I agree with most of Califano’s analysis. But even he underestimates how difficult it will be to create positive change. Sure, some improvements should be attainable. Referendums in a handful of states have created nonpartisan redistricting commissions to blunt the impact of gerrymandering. Legislators can be pressured to cut the White House staff budget. Why not keep trying to shame a Congress that has shown little capacity for shame?

But Califano also argues that there’s a realistic way to create more involved, informed voters, and to organize sustained citizen action that transcends partisanship.

I’m skeptical. Change on that scale usually needs a transformative event like the Great Depression, the Vietnam War or the Watergate scandals. Public disgust in today’s state of affairs has instead brought about the rise of Trump.
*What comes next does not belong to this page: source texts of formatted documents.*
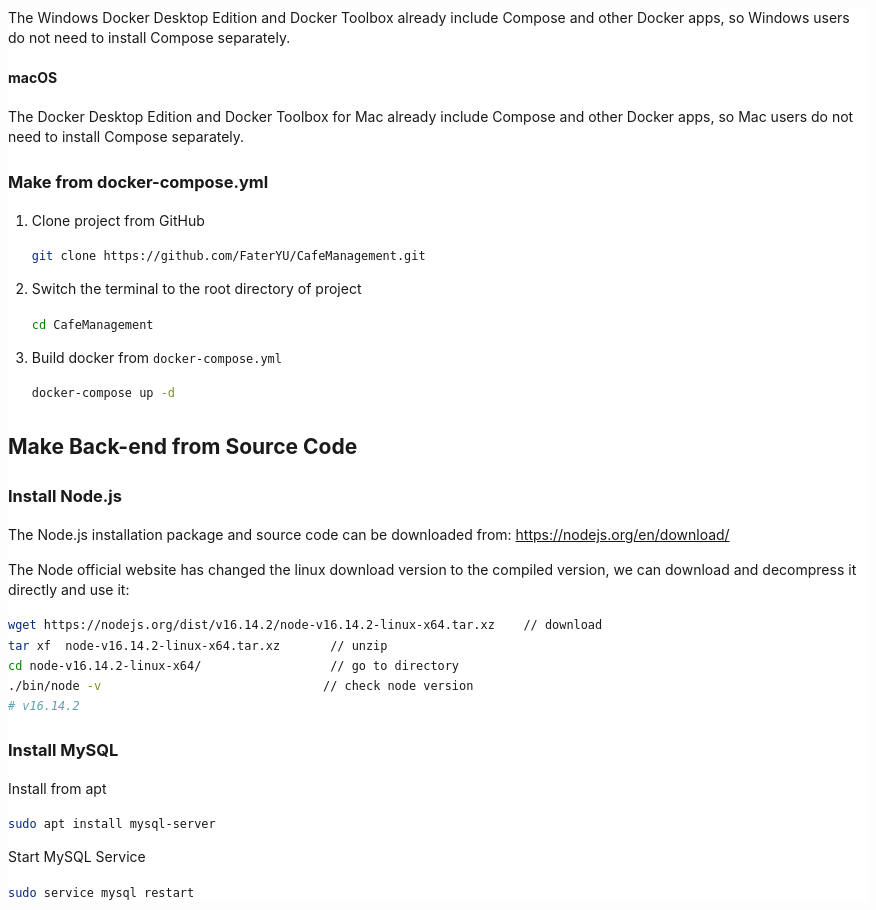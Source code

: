 The Windows Docker Desktop Edition and Docker Toolbox already include Compose and other Docker apps, so Windows users do not need to install Compose separately.

#### macOS

The Docker Desktop Edition and Docker Toolbox for Mac already include Compose and other Docker apps, so Mac users do not need to install Compose separately.

### Make from docker-compose.yml

1. Clone project from GitHub

   ```bash
   git clone https://github.com/FaterYU/CafeManagement.git
   ```

2. Switch the terminal to the root directory of project

   ```bash
   cd CafeManagement
   ```

3. Build docker from `docker-compose.yml`

   ```bash
   docker-compose up -d
   ```

## Make Back-end from Source Code

### Install Node.js

The Node.js installation package and source code can be downloaded from: <https://nodejs.org/en/download/>

The Node official website has changed the linux download version to the compiled version, we can download and decompress it directly and use it:

```bash
wget https://nodejs.org/dist/v16.14.2/node-v16.14.2-linux-x64.tar.xz    // download
tar xf  node-v16.14.2-linux-x64.tar.xz       // unzip
cd node-v16.14.2-linux-x64/                  // go to directory
./bin/node -v                               // check node version
# v16.14.2
```

### Install MySQL

Install from apt

```bash
sudo apt install mysql-server
```

Start MySQL Service

```bash
sudo service mysql restart
```
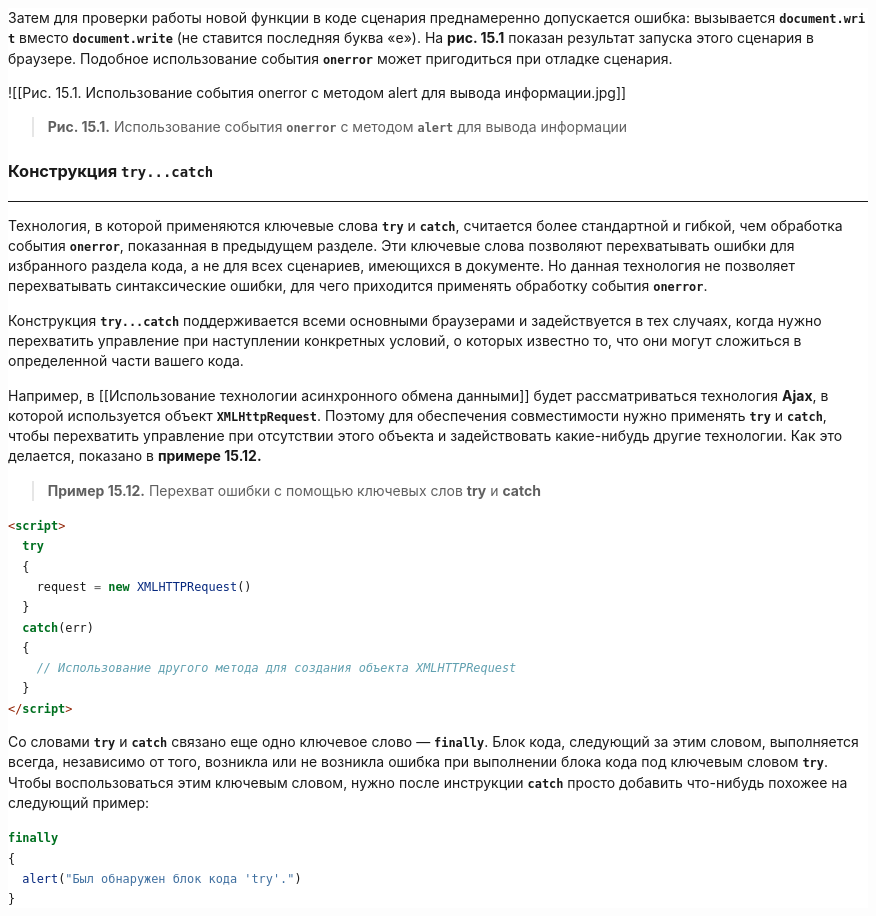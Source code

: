 Затем для проверки работы новой функции в коде сценария преднамеренно допускается ошибка: вызывается **`document.writ`** вместо **`document.write`** (не ставится последняя буква «e»). На **рис. 15.1** показан результат запуска этого сценария в браузере. Подобное использование события **`onerror`** может пригодиться при отладке сценария.

![[Рис. 15.1. Использование события onerror с методом alert для вывода информации.jpg]]
>**Рис. 15.1.** Использование события **`onerror`** с методом **`alert`** для вывода                                 информации


### Конструкция **`try...catch`**
---

Технология, в которой применяются ключевые слова **`try`** и **`catch`**, считается более стандартной и гибкой, чем обработка события **`onerror`**, показанная в предыдущем разделе. Эти ключевые слова позволяют перехватывать ошибки для избранного раздела кода, а не для всех сценариев, имеющихся в документе. Но данная технология не позволяет перехватывать синтаксические ошибки, для чего приходится применять обработку события **`onerror`**.

Конструкция **`try...catch`** поддерживается всеми основными браузерами и задействуется в тех случаях, когда нужно перехватить управление при наступлении конкретных условий, о которых известно то, что они могут сложиться в определенной части вашего кода.

Например, в [[Использование технологии асинхронного обмена данными]] будет рассматриваться технология **Ajax**, в которой используется объект **`XMLHttpRequest`**. Поэтому для обеспечения совместимости нужно применять **`try`** и **`catch`**, чтобы перехватить управление при отсутствии этого объекта и задействовать какие-нибудь другие технологии. Как это делается, показано в **примере 15.12.**

>**Пример 15.12.** Перехват ошибки с помощью ключевых слов **try** и **catch**
```html
<script>
  try
  {
    request = new XMLHTTPRequest()
  }
  catch(err)
  {
    // Использование другого метода для создания объекта XMLHTTPRequest
  }
</script>
```

Со словами **`try`** и **`catch`** связано еще одно ключевое слово — **`finally`**. Блок кода, следующий за этим словом, выполняется всегда, независимо от того, возникла или не возникла ошибка при выполнении блока кода под ключевым словом **`try`**. Чтобы воспользоваться этим ключевым словом, нужно после инструкции **`catch`** просто добавить что-нибудь похожее на следующий пример:

```js
finally
{
  alert("Был обнаружен блок кода 'try'.")
}
```

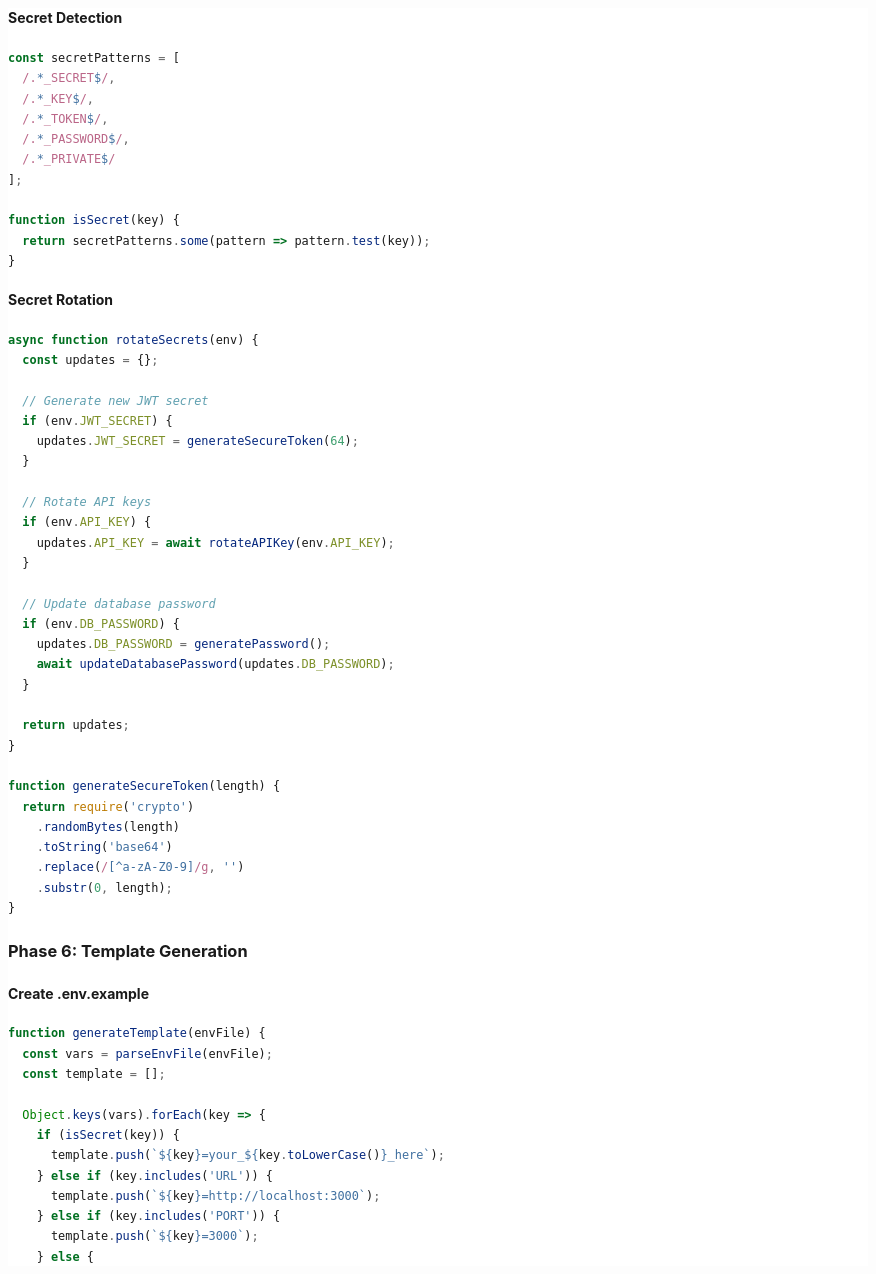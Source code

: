 #### Secret Detection
```javascript
const secretPatterns = [
  /.*_SECRET$/,
  /.*_KEY$/,
  /.*_TOKEN$/,
  /.*_PASSWORD$/,
  /.*_PRIVATE$/
];

function isSecret(key) {
  return secretPatterns.some(pattern => pattern.test(key));
}
```

#### Secret Rotation
```javascript
async function rotateSecrets(env) {
  const updates = {};
  
  // Generate new JWT secret
  if (env.JWT_SECRET) {
    updates.JWT_SECRET = generateSecureToken(64);
  }
  
  // Rotate API keys
  if (env.API_KEY) {
    updates.API_KEY = await rotateAPIKey(env.API_KEY);
  }
  
  // Update database password
  if (env.DB_PASSWORD) {
    updates.DB_PASSWORD = generatePassword();
    await updateDatabasePassword(updates.DB_PASSWORD);
  }
  
  return updates;
}

function generateSecureToken(length) {
  return require('crypto')
    .randomBytes(length)
    .toString('base64')
    .replace(/[^a-zA-Z0-9]/g, '')
    .substr(0, length);
}
```

### Phase 6: Template Generation

#### Create .env.example
```javascript
function generateTemplate(envFile) {
  const vars = parseEnvFile(envFile);
  const template = [];
  
  Object.keys(vars).forEach(key => {
    if (isSecret(key)) {
      template.push(`${key}=your_${key.toLowerCase()}_here`);
    } else if (key.includes('URL')) {
      template.push(`${key}=http://localhost:3000`);
    } else if (key.includes('PORT')) {
      template.push(`${key}=3000`);
    } else {
```
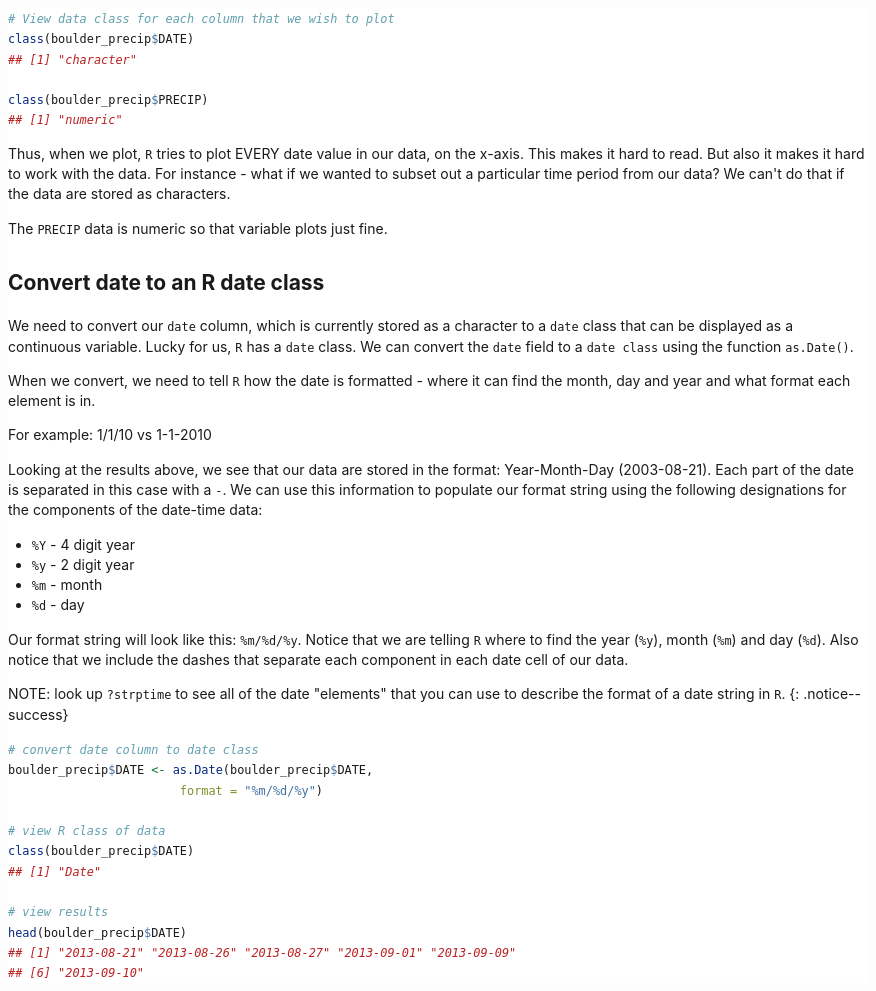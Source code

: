 
```r
# View data class for each column that we wish to plot
class(boulder_precip$DATE)
## [1] "character"

class(boulder_precip$PRECIP)
## [1] "numeric"
```

Thus, when we plot, `R` tries to plot EVERY date value in our data, on
the x-axis. This makes it hard to read. But also it makes it hard to work with
the data. For instance - what if we wanted to subset out a particular time period
from our data? We can't do that if the data are stored as characters.

The `PRECIP` data is numeric so that variable plots just fine.

## Convert date to an R date class

We need to convert our `date` column, which is currently stored as a character
to a `date` class that can be displayed as a continuous variable. Lucky
for us, `R` has a `date` class. We can convert the `date` field to a `date class`
using the function `as.Date()`.

When we convert, we need to tell `R` how the date is formatted - where it can find
the month, day and year and what format each element is in.

For example: 1/1/10 vs 1-1-2010

Looking at the results above, we see that our data are stored in the format:
Year-Month-Day (2003-08-21). Each part of the date is separated in this case with
a `-`. We can use this information to populate our format
string using the following designations for the components of the date-time data:

* `%Y` - 4 digit year
* `%y` - 2 digit year
* `%m` - month
* `%d` - day

Our format string will look like this: `%m/%d/%y`. Notice that we are telling
`R` where to find the year (`%y`), month (`%m`) and day (`%d`). Also notice that we
include the dashes that separate each component in each date cell of our data.

NOTE: look up `?strptime` to see all of the date "elements" that you can use to
describe the format of a date string in `R`.
{: .notice--success}



```r
# convert date column to date class
boulder_precip$DATE <- as.Date(boulder_precip$DATE,
                        format = "%m/%d/%y")

# view R class of data
class(boulder_precip$DATE)
## [1] "Date"

# view results
head(boulder_precip$DATE)
## [1] "2013-08-21" "2013-08-26" "2013-08-27" "2013-09-01" "2013-09-09"
## [6] "2013-09-10"
```
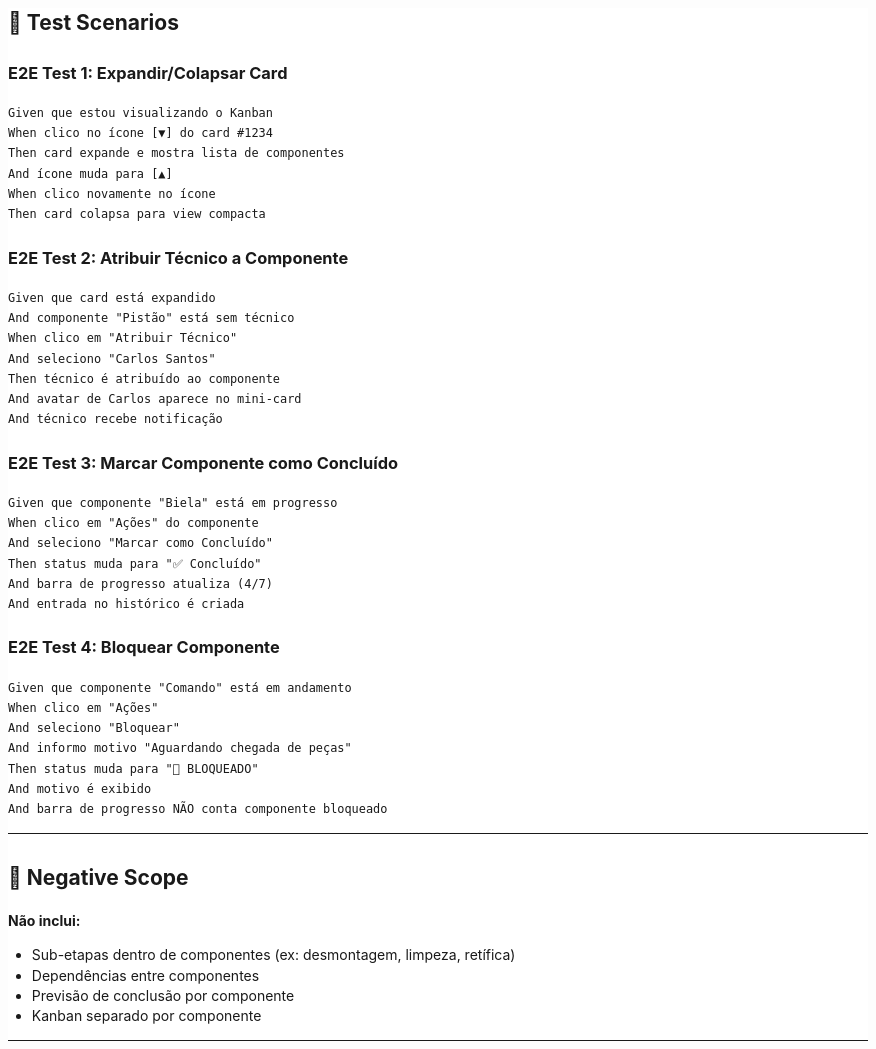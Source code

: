 
## 🧪 Test Scenarios

### E2E Test 1: Expandir/Colapsar Card
```gherkin
Given que estou visualizando o Kanban
When clico no ícone [▼] do card #1234
Then card expande e mostra lista de componentes
And ícone muda para [▲]
When clico novamente no ícone
Then card colapsa para view compacta
```

### E2E Test 2: Atribuir Técnico a Componente
```gherkin
Given que card está expandido
And componente "Pistão" está sem técnico
When clico em "Atribuir Técnico"
And seleciono "Carlos Santos"
Then técnico é atribuído ao componente
And avatar de Carlos aparece no mini-card
And técnico recebe notificação
```

### E2E Test 3: Marcar Componente como Concluído
```gherkin
Given que componente "Biela" está em progresso
When clico em "Ações" do componente
And seleciono "Marcar como Concluído"
Then status muda para "✅ Concluído"
And barra de progresso atualiza (4/7)
And entrada no histórico é criada
```

### E2E Test 4: Bloquear Componente
```gherkin
Given que componente "Comando" está em andamento
When clico em "Ações"
And seleciono "Bloquear"
And informo motivo "Aguardando chegada de peças"
Then status muda para "🚫 BLOQUEADO"
And motivo é exibido
And barra de progresso NÃO conta componente bloqueado
```

---

## 🚫 Negative Scope

**Não inclui:**
- Sub-etapas dentro de componentes (ex: desmontagem, limpeza, retífica)
- Dependências entre componentes
- Previsão de conclusão por componente
- Kanban separado por componente

---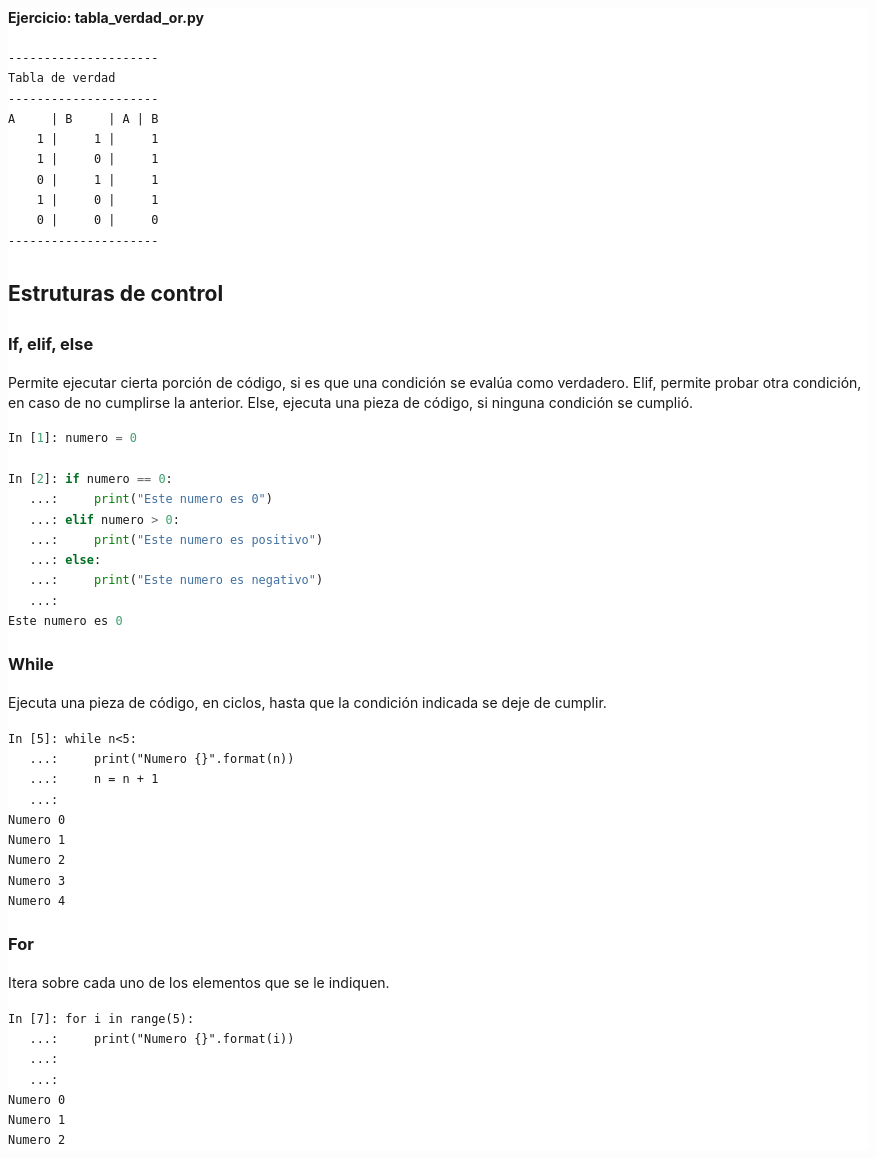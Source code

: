 #### Ejercicio: tabla_verdad_or.py
```
---------------------
Tabla de verdad
---------------------
A     | B     | A | B
    1 |     1 |     1
    1 |     0 |     1
    0 |     1 |     1
    1 |     0 |     1
    0 |     0 |     0
---------------------
```

## Estruturas de control

### If, elif, else
Permite ejecutar cierta porción de código, si es que una condición se evalúa como verdadero.
Elif, permite probar otra condición, en caso de no cumplirse la anterior. Else, ejecuta una pieza de código, si ninguna condición se cumplió.

```python
In [1]: numero = 0                                                                                                                                                                           

In [2]: if numero == 0: 
   ...:     print("Este numero es 0") 
   ...: elif numero > 0: 
   ...:     print("Este numero es positivo") 
   ...: else: 
   ...:     print("Este numero es negativo") 
   ...:                                                                                                                                                                                      
Este numero es 0

```

### While
Ejecuta una pieza de código, en ciclos, hasta que la condición indicada se deje de cumplir.
```
In [5]: while n<5: 
   ...:     print("Numero {}".format(n)) 
   ...:     n = n + 1 
   ...:                                                                                                                                                                                      
Numero 0
Numero 1
Numero 2
Numero 3
Numero 4

```
### For
Itera sobre cada uno de los elementos que se le indiquen.
```
In [7]: for i in range(5): 
   ...:     print("Numero {}".format(i)) 
   ...:      
   ...:                                                                                                                                                                                      
Numero 0
Numero 1
Numero 2
```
There’s a test underway now of whether frustration can produce a more constructive result. That’s the push for gun controls led by teenagers activated by the slaughter of 17 people at a Florida high school. A rally is scheduled in Washington for March 24. That’s a start. We’ll have to wait and see whether they’re still at it six months or a year later, and whether progress looks sustainable.

Albert Hunt.

Hunt is a Bloomberg View columnist. He was the executive editor of Bloomberg News, before which he was a reporter, bureau chief and executive Washington editor at the Wall Street Journal.